Every line in the records below between the one holding "## 3. Aspect-based Sentiment Analysis" and the one holding "- Sentiment analysis is extremely", inclusive, is to be set down exactly; all other lines are to be left out.
Start of RAW DATA
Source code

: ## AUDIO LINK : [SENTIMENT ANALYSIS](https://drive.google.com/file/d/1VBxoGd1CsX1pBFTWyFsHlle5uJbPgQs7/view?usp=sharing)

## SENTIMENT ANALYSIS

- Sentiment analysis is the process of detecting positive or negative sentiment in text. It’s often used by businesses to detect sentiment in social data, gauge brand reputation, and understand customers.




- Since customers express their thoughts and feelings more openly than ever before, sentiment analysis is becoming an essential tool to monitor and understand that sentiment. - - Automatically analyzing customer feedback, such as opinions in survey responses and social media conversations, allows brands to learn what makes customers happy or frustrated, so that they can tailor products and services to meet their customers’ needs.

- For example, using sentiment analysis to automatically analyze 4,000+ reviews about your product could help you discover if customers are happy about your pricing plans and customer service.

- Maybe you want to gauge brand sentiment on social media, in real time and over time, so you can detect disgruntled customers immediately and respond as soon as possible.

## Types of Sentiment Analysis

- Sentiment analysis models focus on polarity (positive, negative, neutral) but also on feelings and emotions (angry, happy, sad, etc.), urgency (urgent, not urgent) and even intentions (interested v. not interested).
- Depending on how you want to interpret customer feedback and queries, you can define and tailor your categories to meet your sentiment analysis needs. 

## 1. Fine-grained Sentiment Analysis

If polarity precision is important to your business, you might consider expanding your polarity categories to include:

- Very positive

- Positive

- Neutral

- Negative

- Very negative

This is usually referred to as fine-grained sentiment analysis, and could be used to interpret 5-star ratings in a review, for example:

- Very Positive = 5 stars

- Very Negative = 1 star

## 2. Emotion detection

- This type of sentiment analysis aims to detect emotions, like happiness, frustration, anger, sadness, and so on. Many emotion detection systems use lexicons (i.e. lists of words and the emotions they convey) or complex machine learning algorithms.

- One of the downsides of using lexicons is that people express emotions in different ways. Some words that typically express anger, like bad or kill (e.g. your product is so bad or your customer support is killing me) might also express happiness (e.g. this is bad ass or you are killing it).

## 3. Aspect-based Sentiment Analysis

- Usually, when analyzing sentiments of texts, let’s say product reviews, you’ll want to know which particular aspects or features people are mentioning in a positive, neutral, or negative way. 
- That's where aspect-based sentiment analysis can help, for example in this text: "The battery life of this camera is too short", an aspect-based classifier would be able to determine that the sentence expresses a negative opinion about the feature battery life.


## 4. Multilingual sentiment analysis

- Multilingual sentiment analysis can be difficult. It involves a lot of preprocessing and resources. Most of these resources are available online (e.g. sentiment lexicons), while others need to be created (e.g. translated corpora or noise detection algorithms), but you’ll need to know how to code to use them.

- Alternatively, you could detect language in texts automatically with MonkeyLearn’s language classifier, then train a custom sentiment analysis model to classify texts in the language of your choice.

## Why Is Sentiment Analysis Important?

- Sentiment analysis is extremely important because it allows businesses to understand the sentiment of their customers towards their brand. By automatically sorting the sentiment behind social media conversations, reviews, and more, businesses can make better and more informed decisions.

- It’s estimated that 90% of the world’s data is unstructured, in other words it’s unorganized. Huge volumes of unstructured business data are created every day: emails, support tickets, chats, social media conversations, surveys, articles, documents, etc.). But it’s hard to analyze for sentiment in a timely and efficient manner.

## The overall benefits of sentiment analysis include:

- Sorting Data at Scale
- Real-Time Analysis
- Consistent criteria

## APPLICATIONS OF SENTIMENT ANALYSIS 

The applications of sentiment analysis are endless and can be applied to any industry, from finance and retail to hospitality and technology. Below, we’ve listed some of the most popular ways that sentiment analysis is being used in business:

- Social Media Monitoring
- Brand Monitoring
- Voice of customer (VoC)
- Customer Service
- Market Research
End of RAW DATA
Start of RAW DATA
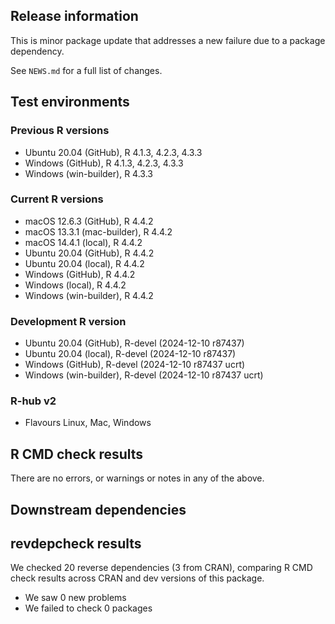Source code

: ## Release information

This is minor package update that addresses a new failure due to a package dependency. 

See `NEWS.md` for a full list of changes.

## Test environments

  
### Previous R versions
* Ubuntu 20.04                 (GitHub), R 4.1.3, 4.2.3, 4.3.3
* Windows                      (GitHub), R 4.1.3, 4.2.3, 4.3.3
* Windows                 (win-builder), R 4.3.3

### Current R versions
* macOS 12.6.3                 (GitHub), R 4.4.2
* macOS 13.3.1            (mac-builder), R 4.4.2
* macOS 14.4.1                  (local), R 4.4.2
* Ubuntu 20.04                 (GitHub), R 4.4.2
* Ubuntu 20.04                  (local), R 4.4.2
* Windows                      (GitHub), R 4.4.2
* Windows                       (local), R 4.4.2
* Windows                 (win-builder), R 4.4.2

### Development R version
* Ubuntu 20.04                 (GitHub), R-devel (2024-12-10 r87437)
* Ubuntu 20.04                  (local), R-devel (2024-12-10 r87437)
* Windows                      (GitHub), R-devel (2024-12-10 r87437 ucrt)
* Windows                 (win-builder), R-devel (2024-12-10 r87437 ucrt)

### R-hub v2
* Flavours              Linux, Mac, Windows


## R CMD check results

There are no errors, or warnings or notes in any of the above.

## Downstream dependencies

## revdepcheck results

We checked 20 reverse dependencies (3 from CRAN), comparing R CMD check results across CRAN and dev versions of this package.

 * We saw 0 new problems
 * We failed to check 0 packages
End of RAW DATA
Start of RAW DATA
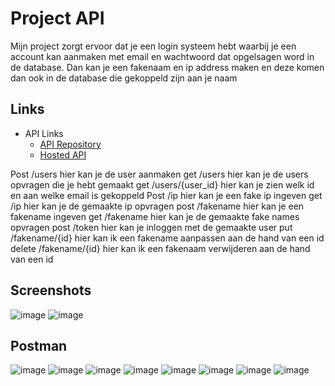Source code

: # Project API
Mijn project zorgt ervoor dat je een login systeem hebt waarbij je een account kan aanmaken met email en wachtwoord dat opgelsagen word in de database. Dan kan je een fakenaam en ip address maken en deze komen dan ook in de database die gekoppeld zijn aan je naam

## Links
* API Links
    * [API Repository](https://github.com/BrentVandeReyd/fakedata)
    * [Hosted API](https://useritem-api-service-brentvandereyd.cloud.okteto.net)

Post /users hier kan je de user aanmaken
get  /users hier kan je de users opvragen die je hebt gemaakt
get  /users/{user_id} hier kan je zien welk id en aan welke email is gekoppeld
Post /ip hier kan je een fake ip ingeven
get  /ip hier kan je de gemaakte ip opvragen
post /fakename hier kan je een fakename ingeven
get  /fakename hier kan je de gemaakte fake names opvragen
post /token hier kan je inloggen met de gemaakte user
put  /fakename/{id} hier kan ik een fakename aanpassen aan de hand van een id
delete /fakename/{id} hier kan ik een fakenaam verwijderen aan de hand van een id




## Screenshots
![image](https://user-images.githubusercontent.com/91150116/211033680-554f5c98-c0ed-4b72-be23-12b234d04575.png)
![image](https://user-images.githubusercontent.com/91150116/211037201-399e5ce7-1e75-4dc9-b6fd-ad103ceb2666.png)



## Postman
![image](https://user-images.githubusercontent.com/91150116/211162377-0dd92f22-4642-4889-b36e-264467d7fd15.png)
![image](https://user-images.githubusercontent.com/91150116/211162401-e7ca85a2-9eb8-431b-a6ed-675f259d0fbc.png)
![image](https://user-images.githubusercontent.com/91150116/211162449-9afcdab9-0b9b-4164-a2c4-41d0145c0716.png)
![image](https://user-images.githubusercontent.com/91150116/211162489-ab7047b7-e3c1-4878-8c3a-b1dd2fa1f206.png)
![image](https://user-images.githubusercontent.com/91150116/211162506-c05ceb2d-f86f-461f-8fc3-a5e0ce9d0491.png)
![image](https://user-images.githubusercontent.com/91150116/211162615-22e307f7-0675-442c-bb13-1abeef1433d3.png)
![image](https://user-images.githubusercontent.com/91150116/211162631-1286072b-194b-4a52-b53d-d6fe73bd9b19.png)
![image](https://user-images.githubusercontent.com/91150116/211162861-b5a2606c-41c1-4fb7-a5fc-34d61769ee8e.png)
End of RAW DATA
YOUR SOLUTION:
## 3. Aspect-based Sentiment Analysis

- Usually, when analyzing sentiments of texts, let’s say product reviews, you’ll want to know which particular aspects or features people are mentioning in a positive, neutral, or negative way. 
- That's where aspect-based sentiment analysis can help, for example in this text: "The battery life of this camera is too short", an aspect-based classifier would be able to determine that the sentence expresses a negative opinion about the feature battery life.


## 4. Multilingual sentiment analysis

- Multilingual sentiment analysis can be difficult. It involves a lot of preprocessing and resources. Most of these resources are available online (e.g. sentiment lexicons), while others need to be created (e.g. translated corpora or noise detection algorithms), but you’ll need to know how to code to use them.

- Alternatively, you could detect language in texts automatically with MonkeyLearn’s language classifier, then train a custom sentiment analysis model to classify texts in the language of your choice.

## Why Is Sentiment Analysis Important?

- Sentiment analysis is extremely important because it allows businesses to understand the sentiment of their customers towards their brand. By automatically sorting the sentiment behind social media conversations, reviews, and more, businesses can make better and more informed decisions.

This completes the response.